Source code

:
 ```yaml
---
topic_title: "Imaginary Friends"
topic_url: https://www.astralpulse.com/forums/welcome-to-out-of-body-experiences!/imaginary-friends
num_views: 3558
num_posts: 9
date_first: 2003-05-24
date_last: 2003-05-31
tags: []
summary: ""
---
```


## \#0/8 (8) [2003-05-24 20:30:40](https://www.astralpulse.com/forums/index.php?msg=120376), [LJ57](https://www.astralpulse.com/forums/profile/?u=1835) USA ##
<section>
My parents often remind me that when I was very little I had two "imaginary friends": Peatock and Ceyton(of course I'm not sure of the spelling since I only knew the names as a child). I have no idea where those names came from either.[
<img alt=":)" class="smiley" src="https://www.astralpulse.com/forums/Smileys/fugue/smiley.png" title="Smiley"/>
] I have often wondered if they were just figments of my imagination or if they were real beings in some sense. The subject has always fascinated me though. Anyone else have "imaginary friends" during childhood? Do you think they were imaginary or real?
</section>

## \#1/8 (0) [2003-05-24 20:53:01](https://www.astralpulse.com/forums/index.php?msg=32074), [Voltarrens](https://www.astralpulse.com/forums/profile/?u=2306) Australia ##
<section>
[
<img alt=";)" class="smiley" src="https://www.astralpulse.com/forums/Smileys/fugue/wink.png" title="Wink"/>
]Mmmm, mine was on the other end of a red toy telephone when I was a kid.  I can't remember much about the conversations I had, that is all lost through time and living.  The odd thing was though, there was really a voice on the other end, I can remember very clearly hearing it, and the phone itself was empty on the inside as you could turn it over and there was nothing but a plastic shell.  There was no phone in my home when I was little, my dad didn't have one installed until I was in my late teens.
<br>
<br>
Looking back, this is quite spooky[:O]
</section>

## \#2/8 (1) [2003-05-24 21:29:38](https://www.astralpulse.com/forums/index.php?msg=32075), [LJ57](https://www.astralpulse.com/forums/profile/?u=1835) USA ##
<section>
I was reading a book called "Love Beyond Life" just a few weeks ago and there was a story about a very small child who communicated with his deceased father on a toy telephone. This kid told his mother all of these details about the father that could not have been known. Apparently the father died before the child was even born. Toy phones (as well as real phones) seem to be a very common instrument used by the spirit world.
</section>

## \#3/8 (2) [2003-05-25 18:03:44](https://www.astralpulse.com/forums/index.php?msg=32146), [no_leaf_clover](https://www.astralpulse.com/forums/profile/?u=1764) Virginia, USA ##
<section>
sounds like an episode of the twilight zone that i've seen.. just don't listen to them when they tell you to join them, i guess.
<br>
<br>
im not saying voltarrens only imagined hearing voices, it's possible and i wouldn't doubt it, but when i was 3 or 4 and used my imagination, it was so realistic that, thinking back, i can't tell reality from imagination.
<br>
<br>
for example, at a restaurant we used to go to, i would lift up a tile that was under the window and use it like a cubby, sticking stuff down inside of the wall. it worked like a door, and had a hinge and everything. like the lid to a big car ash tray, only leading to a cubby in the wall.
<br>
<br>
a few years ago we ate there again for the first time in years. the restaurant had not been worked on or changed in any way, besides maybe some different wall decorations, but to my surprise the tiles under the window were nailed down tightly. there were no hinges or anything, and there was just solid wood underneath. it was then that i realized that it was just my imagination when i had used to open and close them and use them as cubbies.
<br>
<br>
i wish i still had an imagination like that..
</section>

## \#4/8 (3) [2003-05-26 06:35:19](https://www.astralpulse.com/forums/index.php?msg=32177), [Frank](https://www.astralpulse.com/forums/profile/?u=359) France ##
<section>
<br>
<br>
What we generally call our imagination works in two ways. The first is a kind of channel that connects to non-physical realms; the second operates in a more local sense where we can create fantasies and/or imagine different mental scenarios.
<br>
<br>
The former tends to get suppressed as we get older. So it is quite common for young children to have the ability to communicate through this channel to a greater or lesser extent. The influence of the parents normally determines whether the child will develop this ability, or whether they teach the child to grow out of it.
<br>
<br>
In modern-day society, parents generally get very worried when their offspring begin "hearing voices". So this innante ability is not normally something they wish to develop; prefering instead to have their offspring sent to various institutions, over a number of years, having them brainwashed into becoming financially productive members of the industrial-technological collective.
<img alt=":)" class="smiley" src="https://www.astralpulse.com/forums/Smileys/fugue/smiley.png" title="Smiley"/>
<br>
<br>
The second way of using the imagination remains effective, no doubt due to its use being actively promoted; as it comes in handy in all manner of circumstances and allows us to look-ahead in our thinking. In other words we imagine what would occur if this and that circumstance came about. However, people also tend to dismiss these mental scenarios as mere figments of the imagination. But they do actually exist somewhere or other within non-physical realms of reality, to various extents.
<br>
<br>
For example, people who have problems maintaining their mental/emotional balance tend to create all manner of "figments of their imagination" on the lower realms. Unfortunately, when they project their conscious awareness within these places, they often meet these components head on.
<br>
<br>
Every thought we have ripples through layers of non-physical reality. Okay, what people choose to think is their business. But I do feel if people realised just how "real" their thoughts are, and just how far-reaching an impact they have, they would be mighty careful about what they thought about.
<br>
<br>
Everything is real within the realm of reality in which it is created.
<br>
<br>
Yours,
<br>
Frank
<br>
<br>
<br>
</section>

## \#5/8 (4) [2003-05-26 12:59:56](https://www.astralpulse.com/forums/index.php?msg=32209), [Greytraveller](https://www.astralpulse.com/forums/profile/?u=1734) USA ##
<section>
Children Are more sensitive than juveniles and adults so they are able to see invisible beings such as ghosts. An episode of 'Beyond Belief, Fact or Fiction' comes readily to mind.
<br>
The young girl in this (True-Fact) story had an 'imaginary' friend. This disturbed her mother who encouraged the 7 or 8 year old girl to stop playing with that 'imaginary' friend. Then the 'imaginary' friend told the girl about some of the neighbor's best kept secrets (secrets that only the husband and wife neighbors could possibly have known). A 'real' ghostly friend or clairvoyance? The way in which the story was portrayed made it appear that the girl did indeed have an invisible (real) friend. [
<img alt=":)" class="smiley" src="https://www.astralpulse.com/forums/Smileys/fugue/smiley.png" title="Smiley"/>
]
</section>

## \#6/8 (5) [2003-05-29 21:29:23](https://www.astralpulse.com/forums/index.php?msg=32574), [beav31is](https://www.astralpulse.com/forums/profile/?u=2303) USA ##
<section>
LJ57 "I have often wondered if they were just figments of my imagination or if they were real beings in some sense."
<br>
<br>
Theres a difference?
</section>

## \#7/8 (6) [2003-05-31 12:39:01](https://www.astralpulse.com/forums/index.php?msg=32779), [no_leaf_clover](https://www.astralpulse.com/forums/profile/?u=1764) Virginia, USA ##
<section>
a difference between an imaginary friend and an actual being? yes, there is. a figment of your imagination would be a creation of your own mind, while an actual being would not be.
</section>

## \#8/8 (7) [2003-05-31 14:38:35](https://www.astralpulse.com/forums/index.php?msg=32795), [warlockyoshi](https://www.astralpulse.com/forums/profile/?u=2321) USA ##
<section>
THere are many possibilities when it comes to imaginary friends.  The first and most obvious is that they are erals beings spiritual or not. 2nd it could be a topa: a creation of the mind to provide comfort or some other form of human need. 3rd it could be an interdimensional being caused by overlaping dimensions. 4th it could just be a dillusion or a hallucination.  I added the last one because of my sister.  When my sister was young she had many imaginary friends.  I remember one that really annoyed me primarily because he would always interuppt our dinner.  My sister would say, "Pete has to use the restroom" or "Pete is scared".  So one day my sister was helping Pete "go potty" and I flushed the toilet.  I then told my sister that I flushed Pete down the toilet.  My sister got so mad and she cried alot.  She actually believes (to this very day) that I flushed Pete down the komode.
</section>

--*--

▶ ACTIVITY
Go line by line through the listing and count every line that includes the word "Virginia". Only the total is needed.

▶ SOLUTION FOR THIS PROBLEM
2